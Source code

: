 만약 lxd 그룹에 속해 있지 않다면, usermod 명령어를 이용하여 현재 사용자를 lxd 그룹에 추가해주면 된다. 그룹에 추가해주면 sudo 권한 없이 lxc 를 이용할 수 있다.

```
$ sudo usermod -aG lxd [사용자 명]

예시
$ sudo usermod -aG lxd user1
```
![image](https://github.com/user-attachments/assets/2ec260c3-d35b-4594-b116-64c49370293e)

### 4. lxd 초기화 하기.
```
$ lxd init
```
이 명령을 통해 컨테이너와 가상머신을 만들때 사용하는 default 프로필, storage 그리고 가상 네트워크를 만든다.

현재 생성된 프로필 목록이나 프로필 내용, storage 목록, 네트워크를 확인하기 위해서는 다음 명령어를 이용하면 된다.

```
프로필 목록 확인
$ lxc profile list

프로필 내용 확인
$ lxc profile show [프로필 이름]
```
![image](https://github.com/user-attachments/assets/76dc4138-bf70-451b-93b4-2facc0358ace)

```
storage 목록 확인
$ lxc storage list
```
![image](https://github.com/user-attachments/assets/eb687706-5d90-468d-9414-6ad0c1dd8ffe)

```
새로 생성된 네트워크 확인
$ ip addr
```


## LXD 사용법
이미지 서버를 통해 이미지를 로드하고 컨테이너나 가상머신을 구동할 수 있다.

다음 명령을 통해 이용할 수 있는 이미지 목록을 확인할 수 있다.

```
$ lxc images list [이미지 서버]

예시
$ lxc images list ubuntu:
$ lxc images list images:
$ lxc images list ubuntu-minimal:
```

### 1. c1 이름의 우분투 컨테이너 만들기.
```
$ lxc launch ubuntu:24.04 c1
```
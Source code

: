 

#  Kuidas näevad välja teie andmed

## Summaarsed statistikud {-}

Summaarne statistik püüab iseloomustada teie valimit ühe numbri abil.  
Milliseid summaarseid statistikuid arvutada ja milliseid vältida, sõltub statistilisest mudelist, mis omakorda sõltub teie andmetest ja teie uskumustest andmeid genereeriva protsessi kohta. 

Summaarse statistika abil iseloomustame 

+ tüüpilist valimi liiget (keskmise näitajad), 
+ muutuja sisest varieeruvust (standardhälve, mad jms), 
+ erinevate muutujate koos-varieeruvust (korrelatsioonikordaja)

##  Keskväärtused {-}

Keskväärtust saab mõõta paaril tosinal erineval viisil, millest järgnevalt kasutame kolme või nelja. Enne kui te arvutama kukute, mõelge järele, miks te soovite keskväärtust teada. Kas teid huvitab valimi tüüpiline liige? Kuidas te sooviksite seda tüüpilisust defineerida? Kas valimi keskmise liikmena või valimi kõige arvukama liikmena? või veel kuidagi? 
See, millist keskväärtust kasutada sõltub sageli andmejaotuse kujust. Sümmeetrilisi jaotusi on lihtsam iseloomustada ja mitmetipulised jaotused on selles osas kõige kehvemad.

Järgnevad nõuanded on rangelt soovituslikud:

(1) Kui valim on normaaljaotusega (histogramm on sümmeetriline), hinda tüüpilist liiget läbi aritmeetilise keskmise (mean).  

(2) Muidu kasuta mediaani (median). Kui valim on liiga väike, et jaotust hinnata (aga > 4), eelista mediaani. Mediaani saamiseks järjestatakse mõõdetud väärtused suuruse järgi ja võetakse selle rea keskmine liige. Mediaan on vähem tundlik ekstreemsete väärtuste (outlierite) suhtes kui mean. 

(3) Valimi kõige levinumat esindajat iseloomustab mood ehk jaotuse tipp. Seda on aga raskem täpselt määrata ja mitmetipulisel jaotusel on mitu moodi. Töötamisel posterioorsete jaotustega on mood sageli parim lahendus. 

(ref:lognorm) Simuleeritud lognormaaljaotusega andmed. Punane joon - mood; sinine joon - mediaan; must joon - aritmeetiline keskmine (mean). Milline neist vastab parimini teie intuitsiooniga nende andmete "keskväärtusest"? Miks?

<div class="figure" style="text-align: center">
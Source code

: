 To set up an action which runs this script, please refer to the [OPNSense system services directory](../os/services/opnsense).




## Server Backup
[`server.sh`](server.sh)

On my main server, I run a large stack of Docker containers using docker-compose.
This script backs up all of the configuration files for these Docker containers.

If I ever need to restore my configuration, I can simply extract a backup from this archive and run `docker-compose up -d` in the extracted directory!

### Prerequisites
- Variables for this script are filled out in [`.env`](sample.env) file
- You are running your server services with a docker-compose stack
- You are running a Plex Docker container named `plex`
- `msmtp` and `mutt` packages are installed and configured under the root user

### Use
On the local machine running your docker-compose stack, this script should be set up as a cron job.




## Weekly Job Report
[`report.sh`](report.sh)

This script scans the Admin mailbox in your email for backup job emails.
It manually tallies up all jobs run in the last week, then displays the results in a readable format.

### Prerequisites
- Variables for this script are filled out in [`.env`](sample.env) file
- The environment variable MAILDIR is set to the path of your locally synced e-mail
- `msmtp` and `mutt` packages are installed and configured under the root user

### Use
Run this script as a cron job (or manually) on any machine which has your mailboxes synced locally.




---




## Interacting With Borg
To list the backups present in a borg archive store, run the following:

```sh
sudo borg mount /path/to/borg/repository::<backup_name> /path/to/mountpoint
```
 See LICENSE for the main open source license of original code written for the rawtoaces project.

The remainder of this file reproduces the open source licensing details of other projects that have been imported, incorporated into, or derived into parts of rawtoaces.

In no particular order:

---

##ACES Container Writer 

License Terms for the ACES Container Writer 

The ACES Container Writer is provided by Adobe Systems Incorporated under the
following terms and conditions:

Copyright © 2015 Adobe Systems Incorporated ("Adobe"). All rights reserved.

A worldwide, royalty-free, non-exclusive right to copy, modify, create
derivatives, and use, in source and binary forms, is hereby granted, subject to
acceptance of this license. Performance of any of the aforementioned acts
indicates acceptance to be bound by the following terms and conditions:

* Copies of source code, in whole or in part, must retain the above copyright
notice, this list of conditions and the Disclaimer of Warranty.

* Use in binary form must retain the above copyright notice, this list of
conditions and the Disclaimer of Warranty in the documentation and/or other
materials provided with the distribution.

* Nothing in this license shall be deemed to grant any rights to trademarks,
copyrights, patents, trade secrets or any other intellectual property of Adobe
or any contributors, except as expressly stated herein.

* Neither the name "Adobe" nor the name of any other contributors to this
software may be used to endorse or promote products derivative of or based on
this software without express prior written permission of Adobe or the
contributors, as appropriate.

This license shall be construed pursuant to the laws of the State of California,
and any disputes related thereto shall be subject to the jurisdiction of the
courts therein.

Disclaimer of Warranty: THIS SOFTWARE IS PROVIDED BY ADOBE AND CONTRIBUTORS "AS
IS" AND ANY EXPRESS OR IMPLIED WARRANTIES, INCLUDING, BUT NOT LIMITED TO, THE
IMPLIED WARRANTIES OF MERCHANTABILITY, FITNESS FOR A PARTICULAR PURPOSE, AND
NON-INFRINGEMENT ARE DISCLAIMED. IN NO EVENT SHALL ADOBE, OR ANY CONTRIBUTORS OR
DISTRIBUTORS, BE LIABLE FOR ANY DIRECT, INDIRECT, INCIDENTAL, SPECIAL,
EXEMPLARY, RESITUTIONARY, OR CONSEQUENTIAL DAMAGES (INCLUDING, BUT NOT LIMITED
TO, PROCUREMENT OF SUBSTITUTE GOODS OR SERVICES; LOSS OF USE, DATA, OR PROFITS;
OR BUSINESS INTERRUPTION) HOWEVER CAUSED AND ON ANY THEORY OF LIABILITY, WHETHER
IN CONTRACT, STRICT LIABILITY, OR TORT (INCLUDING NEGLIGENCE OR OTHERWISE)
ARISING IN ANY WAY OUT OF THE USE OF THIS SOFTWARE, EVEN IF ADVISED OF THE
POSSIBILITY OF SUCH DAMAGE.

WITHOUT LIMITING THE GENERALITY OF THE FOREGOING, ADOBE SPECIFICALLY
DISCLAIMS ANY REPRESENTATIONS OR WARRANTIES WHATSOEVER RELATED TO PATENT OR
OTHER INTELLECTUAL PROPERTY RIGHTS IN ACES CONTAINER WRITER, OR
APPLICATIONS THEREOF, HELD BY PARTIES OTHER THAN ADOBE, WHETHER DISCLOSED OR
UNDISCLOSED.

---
● ● ● ● ●
## Required action
Exactly one number is wanted in reply: the count of lines above that hold the string "WARRANTIES".

## Task solution
3